Asegurando las cosechas: el futuro de la agricultura eficiente en agua en España
El aspersor KPW de Komet ayuda a los agricultores españoles a reducir el uso de agua sin perder rendimiento en medio del calor extremo y la sequía.
A la vanguardia de este cambio está Komet Irrigation, una empresa austriaca de origen familiar y líder mundial en tecnología de aspersores de alta eficiencia.
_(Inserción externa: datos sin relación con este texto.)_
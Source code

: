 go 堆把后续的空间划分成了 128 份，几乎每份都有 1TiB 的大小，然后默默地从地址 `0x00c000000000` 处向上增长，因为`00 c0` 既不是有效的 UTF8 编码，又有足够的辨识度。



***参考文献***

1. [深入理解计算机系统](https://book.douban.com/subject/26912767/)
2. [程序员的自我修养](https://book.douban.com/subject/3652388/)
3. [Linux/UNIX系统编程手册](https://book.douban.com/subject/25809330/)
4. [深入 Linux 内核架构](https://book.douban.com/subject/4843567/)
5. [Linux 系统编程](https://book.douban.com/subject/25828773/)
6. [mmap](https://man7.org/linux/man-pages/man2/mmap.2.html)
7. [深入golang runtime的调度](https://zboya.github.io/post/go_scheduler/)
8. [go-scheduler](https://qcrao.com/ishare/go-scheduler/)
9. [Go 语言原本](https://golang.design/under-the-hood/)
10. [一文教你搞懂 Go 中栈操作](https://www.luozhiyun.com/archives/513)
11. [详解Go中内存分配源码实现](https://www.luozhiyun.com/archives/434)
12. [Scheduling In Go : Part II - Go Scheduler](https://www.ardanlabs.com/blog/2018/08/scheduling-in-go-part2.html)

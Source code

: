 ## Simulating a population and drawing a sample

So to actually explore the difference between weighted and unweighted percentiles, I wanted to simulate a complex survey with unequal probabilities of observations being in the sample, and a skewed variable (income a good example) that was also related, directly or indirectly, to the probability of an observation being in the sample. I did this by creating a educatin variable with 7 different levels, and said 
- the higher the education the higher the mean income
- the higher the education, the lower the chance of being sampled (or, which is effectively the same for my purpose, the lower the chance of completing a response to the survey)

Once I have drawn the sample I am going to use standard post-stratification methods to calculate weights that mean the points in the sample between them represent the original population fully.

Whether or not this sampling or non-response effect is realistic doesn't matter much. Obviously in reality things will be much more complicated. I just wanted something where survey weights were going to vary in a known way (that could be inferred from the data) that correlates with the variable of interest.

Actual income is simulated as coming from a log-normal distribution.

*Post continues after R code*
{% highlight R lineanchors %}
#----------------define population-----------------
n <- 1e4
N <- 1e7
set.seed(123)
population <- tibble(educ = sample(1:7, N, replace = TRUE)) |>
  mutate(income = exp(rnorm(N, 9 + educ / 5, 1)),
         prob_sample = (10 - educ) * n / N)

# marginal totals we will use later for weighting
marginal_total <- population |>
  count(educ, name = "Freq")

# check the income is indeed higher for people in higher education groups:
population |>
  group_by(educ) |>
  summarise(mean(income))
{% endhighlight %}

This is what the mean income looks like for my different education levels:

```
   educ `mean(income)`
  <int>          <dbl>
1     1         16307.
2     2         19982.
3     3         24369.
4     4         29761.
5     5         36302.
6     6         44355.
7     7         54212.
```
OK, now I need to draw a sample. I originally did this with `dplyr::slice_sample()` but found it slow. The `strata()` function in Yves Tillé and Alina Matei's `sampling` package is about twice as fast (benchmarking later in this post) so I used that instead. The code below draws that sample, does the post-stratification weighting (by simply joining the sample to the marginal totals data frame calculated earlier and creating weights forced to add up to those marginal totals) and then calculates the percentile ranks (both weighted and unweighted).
Su solución más reciente, el aspersor KPW, ya está marcando la diferencia en las principales regiones agrícolas de España.
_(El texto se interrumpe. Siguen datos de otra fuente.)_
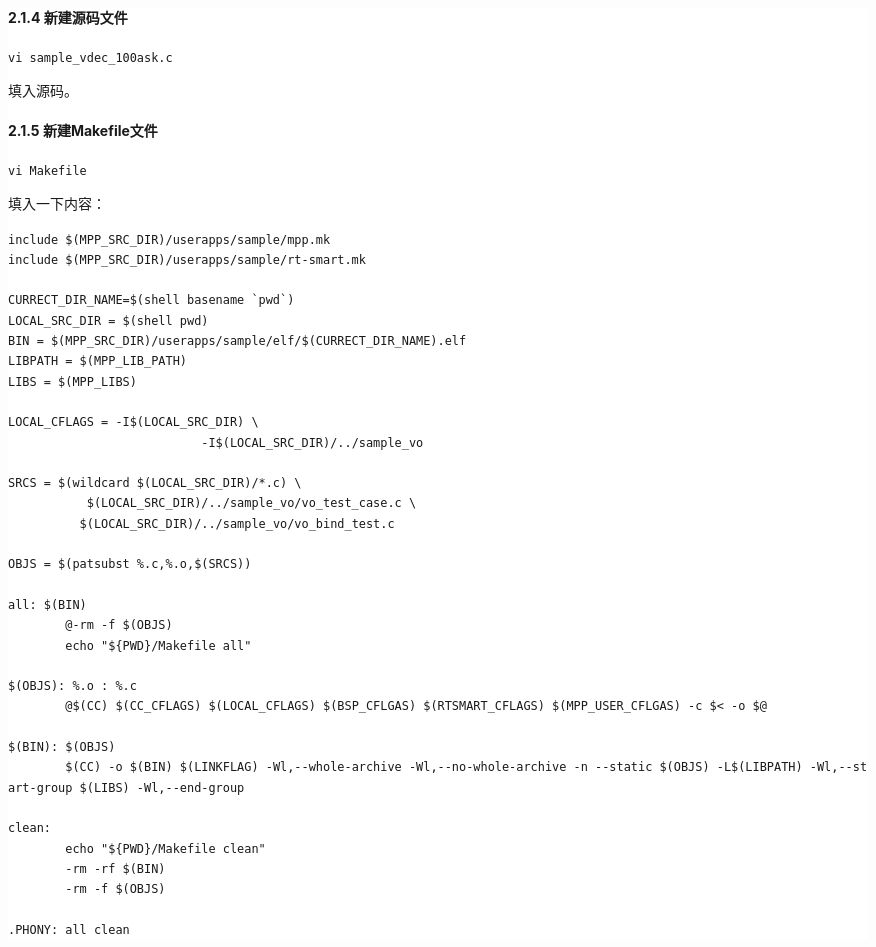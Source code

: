 #### 2.1.4 新建源码文件

```
vi sample_vdec_100ask.c
```

填入源码。



#### 2.1.5 新建Makefile文件

```
vi Makefile
```

填入一下内容：

```
include $(MPP_SRC_DIR)/userapps/sample/mpp.mk
include $(MPP_SRC_DIR)/userapps/sample/rt-smart.mk

CURRECT_DIR_NAME=$(shell basename `pwd`)
LOCAL_SRC_DIR = $(shell pwd)
BIN = $(MPP_SRC_DIR)/userapps/sample/elf/$(CURRECT_DIR_NAME).elf
LIBPATH = $(MPP_LIB_PATH)
LIBS = $(MPP_LIBS)

LOCAL_CFLAGS = -I$(LOCAL_SRC_DIR) \
                           -I$(LOCAL_SRC_DIR)/../sample_vo

SRCS = $(wildcard $(LOCAL_SRC_DIR)/*.c) \
           $(LOCAL_SRC_DIR)/../sample_vo/vo_test_case.c \
          $(LOCAL_SRC_DIR)/../sample_vo/vo_bind_test.c

OBJS = $(patsubst %.c,%.o,$(SRCS))

all: $(BIN)
        @-rm -f $(OBJS)
        echo "${PWD}/Makefile all"

$(OBJS): %.o : %.c
        @$(CC) $(CC_CFLAGS) $(LOCAL_CFLAGS) $(BSP_CFLGAS) $(RTSMART_CFLAGS) $(MPP_USER_CFLGAS) -c $< -o $@

$(BIN): $(OBJS)
        $(CC) -o $(BIN) $(LINKFLAG) -Wl,--whole-archive -Wl,--no-whole-archive -n --static $(OBJS) -L$(LIBPATH) -Wl,--start-group $(LIBS) -Wl,--end-group

clean:
        echo "${PWD}/Makefile clean"
        -rm -rf $(BIN)
        -rm -f $(OBJS)

.PHONY: all clean

```
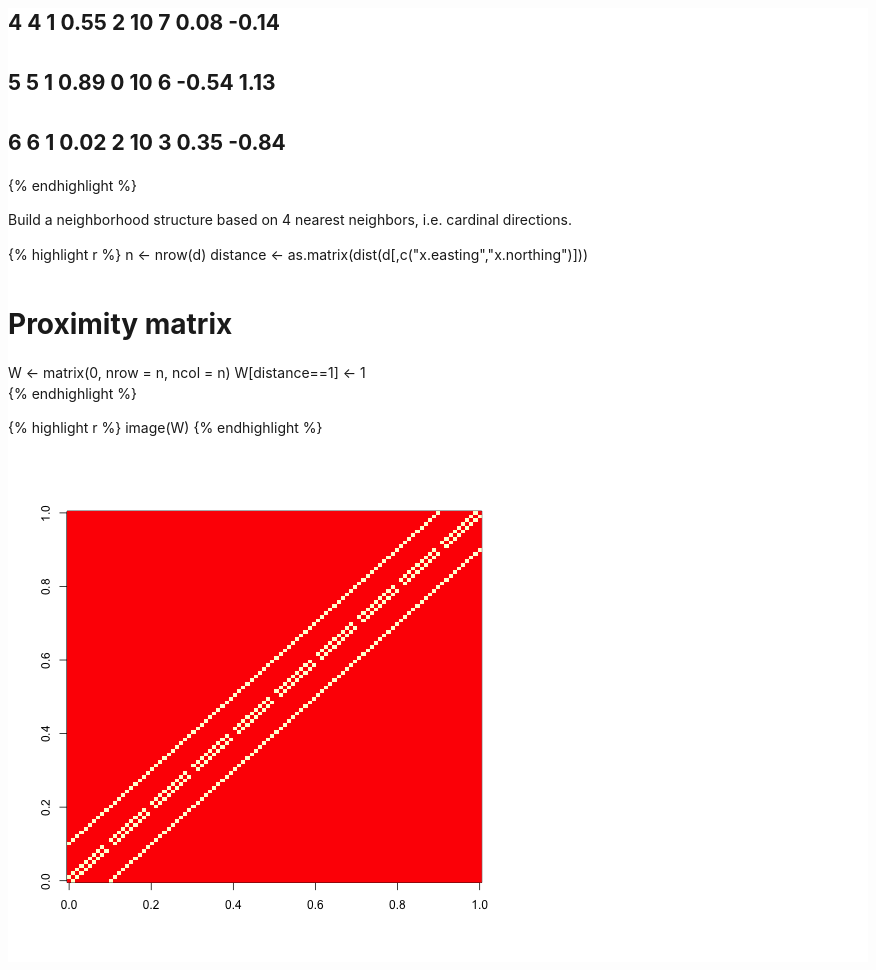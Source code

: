 ## 4         4          1     0.55      2     10       7  0.08 -0.14
## 5         5          1     0.89      0     10       6 -0.54  1.13
## 6         6          1     0.02      2     10       3  0.35 -0.84
{% endhighlight %}

Build a neighborhood structure based on 4 nearest neighbors, 
i.e. cardinal directions.


{% highlight r %}
n <- nrow(d)
distance <- as.matrix(dist(d[,c("x.easting","x.northing")]))

# Proximity matrix
W              <- matrix(0, nrow = n, ncol = n)
W[distance==1] <- 1       	
{% endhighlight %}


{% highlight r %}
image(W)
{% endhighlight %}

![center](/../figs/2017-11-09-Leroux-CAR-using-CARBayes/proximity_matrix-1.png)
“El clima está cambiando más rápido que la infraestructura que sostiene la producción de alimentos”, afirma Andree Groos, CEO de Komet Irrigation. “Sin un uso inteligente del agua en el riego, los agricultores en España se ven obligados a elegir entre sobrevivir y ser sostenibles. Tenemos que eliminar ese dilema”.
Nueva tecnología para nuevas condiciones
El KPW está ayudando a los productores a mantener sus niveles de producción mientras se adaptan a asignaciones de agua más estrictas y a regulaciones ambientales cada vez más exigentes.
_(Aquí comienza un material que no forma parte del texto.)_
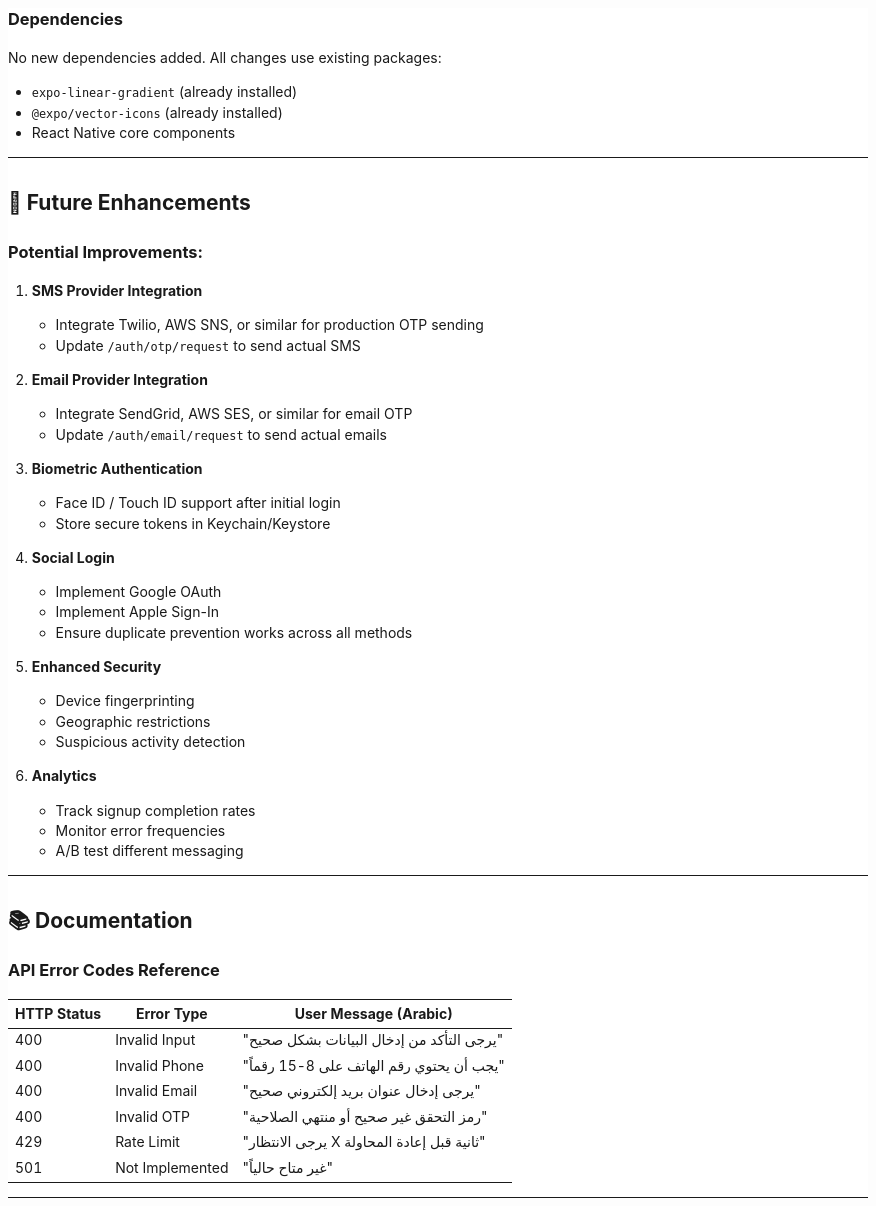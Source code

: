 ### Dependencies
No new dependencies added. All changes use existing packages:
- `expo-linear-gradient` (already installed)
- `@expo/vector-icons` (already installed)
- React Native core components

---

## 📝 Future Enhancements

### Potential Improvements:
1. **SMS Provider Integration**
   - Integrate Twilio, AWS SNS, or similar for production OTP sending
   - Update `/auth/otp/request` to send actual SMS

2. **Email Provider Integration**
   - Integrate SendGrid, AWS SES, or similar for email OTP
   - Update `/auth/email/request` to send actual emails

3. **Biometric Authentication**
   - Face ID / Touch ID support after initial login
   - Store secure tokens in Keychain/Keystore

4. **Social Login**
   - Implement Google OAuth
   - Implement Apple Sign-In
   - Ensure duplicate prevention works across all methods

5. **Enhanced Security**
   - Device fingerprinting
   - Geographic restrictions
   - Suspicious activity detection

6. **Analytics**
   - Track signup completion rates
   - Monitor error frequencies
   - A/B test different messaging

---

## 📚 Documentation

### API Error Codes Reference

| HTTP Status | Error Type | User Message (Arabic) |
|-------------|-----------|----------------------|
| 400 | Invalid Input | "يرجى التأكد من إدخال البيانات بشكل صحيح" |
| 400 | Invalid Phone | "يجب أن يحتوي رقم الهاتف على 8-15 رقماً" |
| 400 | Invalid Email | "يرجى إدخال عنوان بريد إلكتروني صحيح" |
| 400 | Invalid OTP | "رمز التحقق غير صحيح أو منتهي الصلاحية" |
| 429 | Rate Limit | "يرجى الانتظار X ثانية قبل إعادة المحاولة" |
| 501 | Not Implemented | "غير متاح حالياً" |

---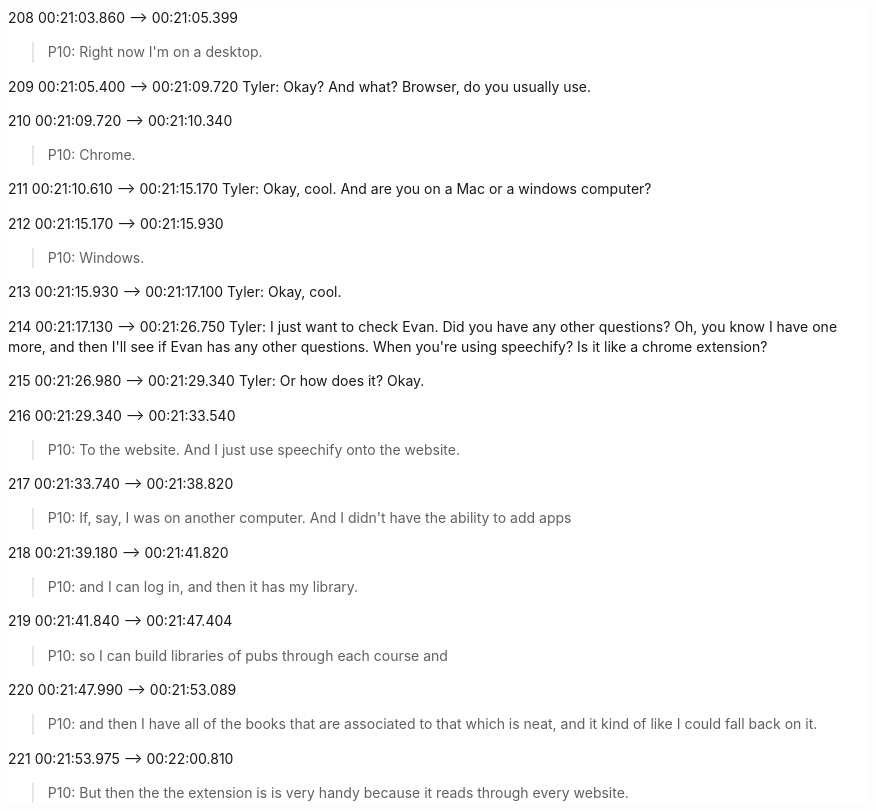 208
00:21:03.860 --> 00:21:05.399
> P10: Right now I'm on a desktop.

209
00:21:05.400 --> 00:21:09.720
Tyler: Okay? And what? Browser, do you usually use.

210
00:21:09.720 --> 00:21:10.340
> P10: Chrome.

211
00:21:10.610 --> 00:21:15.170
Tyler: Okay, cool. And are you on a Mac or a windows computer?

212
00:21:15.170 --> 00:21:15.930
> P10: Windows.

213
00:21:15.930 --> 00:21:17.100
Tyler: Okay, cool.

214
00:21:17.130 --> 00:21:26.750
Tyler: I just want to check Evan. Did you have any other questions? Oh, you know I have one more, and then I'll see if Evan has any other questions. When you're using speechify? Is it like a chrome extension?

215
00:21:26.980 --> 00:21:29.340
Tyler: Or how does it? Okay.

216
00:21:29.340 --> 00:21:33.540
> P10: To the website. And I just use speechify onto the website.

217
00:21:33.740 --> 00:21:38.820
> P10: If, say, I was on another computer. And I didn't have the ability to add apps

218
00:21:39.180 --> 00:21:41.820
> P10: and I can log in, and then it has my library.

219
00:21:41.840 --> 00:21:47.404
> P10: so I can build libraries of pubs through each course and

220
00:21:47.990 --> 00:21:53.089
> P10: and then I have all of the books that are associated to that which is neat, and it kind of like I could fall back on it.

221
00:21:53.975 --> 00:22:00.810
> P10: But then the the extension is is very handy because it reads through every website.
“Los agricultores no solo necesitan agua, necesitan precisión”, añade Groos. “Nuestra tecnología actúa en la etapa más crítica del riego: la aplicación de agua al cultivo. Cada gota debe contar. Hemos visto un impacto inmediato. Con los aspersores KPW hemos reducido el consumo de agua sin comprometer el rendimiento. Esto supone un avance enorme tanto para el cumplimiento normativo como para la rentabilidad”.
Acción local, impacto global
España es el principal productor de frutas y hortalizas de la UE, y enfrenta una presión creciente para modernizar sus sistemas de riego. Con más del 70% del territorio en riesgo de desertificación, y cuencas clave como la del Segura y el Guadalquivir sometidas a estrés hídrico a largo plazo, la eficiencia en el riego ya no es opcional: es esencial.
La tecnología de Komet respalda directamente los objetivos establecidos en el Pacto Verde Europeo, la Estrategia 'De la Granja a la Mesa' y la Iniciativa de Resiliencia Hídrica.
En regiones como el Valle del Ebro y el Levante, donde el riego es vital y los derechos de agua están fuertemente regulados, los sistemas de precisión como el KPW ayudan a los agricultores a cumplir la normativa sin perder productividad.
Un cambio de mentalidad
Añade que el riego debe replantearse como una inversión proactiva en resiliencia climática, seguridad alimentaria y competitividad de mercado, y no como un gasto reactivo.